DATA EXTRACT:
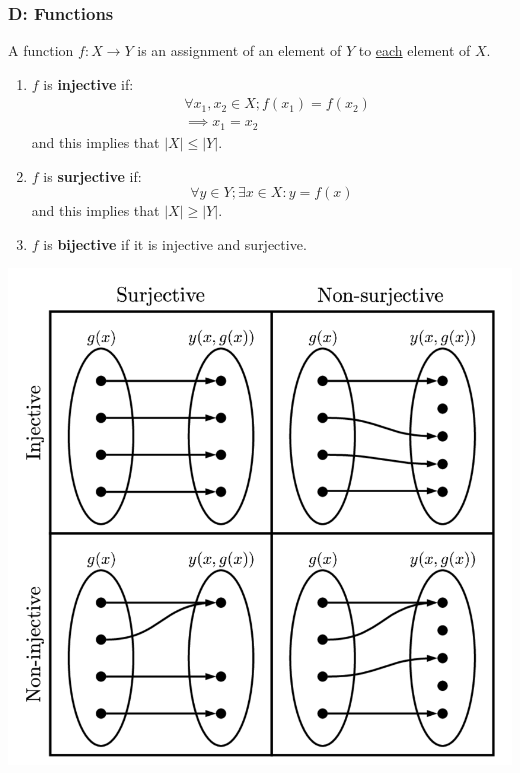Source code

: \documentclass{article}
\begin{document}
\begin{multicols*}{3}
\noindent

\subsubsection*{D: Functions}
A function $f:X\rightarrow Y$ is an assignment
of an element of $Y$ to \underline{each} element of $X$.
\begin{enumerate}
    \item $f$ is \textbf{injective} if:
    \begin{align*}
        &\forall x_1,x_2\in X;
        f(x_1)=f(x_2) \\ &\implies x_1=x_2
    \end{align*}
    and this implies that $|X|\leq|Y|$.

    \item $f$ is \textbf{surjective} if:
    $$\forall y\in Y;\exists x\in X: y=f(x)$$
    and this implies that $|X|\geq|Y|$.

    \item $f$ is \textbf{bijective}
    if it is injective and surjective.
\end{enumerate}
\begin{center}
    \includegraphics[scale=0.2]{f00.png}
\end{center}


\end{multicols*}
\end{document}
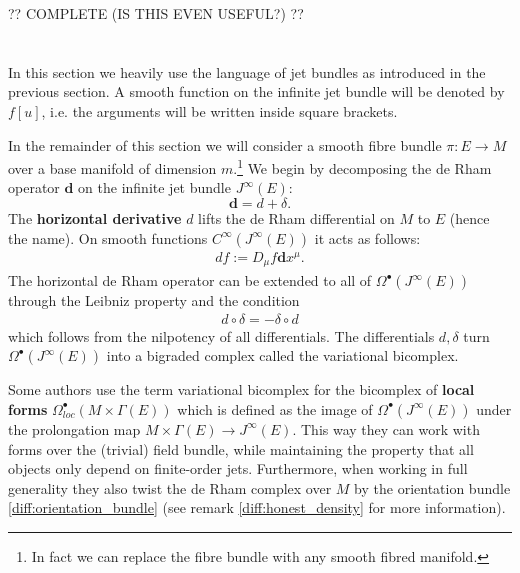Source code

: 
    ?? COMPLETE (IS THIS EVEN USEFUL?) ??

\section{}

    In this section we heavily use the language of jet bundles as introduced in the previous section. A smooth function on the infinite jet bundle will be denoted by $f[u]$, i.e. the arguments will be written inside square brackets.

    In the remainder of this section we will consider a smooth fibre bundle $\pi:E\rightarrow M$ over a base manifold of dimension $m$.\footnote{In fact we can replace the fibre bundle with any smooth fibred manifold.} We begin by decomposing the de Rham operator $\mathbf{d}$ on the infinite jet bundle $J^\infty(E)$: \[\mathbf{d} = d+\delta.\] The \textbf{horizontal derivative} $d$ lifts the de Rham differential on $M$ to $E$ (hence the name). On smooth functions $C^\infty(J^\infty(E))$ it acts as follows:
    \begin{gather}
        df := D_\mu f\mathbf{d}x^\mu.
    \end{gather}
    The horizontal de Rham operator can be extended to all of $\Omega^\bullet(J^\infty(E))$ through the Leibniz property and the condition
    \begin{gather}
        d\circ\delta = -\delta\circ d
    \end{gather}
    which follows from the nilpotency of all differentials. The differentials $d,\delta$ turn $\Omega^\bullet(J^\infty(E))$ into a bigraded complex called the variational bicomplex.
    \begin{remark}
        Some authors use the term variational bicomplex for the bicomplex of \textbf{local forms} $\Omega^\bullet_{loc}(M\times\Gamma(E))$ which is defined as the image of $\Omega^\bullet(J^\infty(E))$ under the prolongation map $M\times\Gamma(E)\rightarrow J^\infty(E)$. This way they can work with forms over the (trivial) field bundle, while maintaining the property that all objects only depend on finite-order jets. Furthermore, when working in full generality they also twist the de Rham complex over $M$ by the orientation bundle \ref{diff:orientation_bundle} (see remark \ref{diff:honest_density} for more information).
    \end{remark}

TASK STATEMENT: Output the records above exactly as written, but leave out the pictures.

ANSWER SPACE:
Source code

: \documentclass{article}
\begin{document}
\begin{multicols*}{3}
\noindent

\subsubsection*{D: Functions}
A function $f:X\rightarrow Y$ is an assignment
of an element of $Y$ to \underline{each} element of $X$.
\begin{enumerate}
    \item $f$ is \textbf{injective} if:
    \begin{align*}
        &\forall x_1,x_2\in X;
        f(x_1)=f(x_2) \\ &\implies x_1=x_2
    \end{align*}
    and this implies that $|X|\leq|Y|$.

    \item $f$ is \textbf{surjective} if:
    $$\forall y\in Y;\exists x\in X: y=f(x)$$
    and this implies that $|X|\geq|Y|$.

    \item $f$ is \textbf{bijective}
    if it is injective and surjective.
\end{enumerate}
\begin{center}
    \includegraphics[scale=0.2]{f00.png}
\end{center}


\end{multicols*}
\end{document}
Source code

: 
    ?? COMPLETE (IS THIS EVEN USEFUL?) ??

\section{}

    In this section we heavily use the language of jet bundles as introduced in the previous section. A smooth function on the infinite jet bundle will be denoted by $f[u]$, i.e. the arguments will be written inside square brackets.

    In the remainder of this section we will consider a smooth fibre bundle $\pi:E\rightarrow M$ over a base manifold of dimension $m$.\footnote{In fact we can replace the fibre bundle with any smooth fibred manifold.} We begin by decomposing the de Rham operator $\mathbf{d}$ on the infinite jet bundle $J^\infty(E)$: \[\mathbf{d} = d+\delta.\] The \textbf{horizontal derivative} $d$ lifts the de Rham differential on $M$ to $E$ (hence the name). On smooth functions $C^\infty(J^\infty(E))$ it acts as follows:
    \begin{gather}
        df := D_\mu f\mathbf{d}x^\mu.
    \end{gather}
    The horizontal de Rham operator can be extended to all of $\Omega^\bullet(J^\infty(E))$ through the Leibniz property and the condition
    \begin{gather}
        d\circ\delta = -\delta\circ d
    \end{gather}
    which follows from the nilpotency of all differentials. The differentials $d,\delta$ turn $\Omega^\bullet(J^\infty(E))$ into a bigraded complex called the variational bicomplex.
    \begin{remark}
        Some authors use the term variational bicomplex for the bicomplex of \textbf{local forms} $\Omega^\bullet_{loc}(M\times\Gamma(E))$ which is defined as the image of $\Omega^\bullet(J^\infty(E))$ under the prolongation map $M\times\Gamma(E)\rightarrow J^\infty(E)$. This way they can work with forms over the (trivial) field bundle, while maintaining the property that all objects only depend on finite-order jets. Furthermore, when working in full generality they also twist the de Rham complex over $M$ by the orientation bundle \ref{diff:orientation_bundle} (see remark \ref{diff:honest_density} for more information).
    \end{remark}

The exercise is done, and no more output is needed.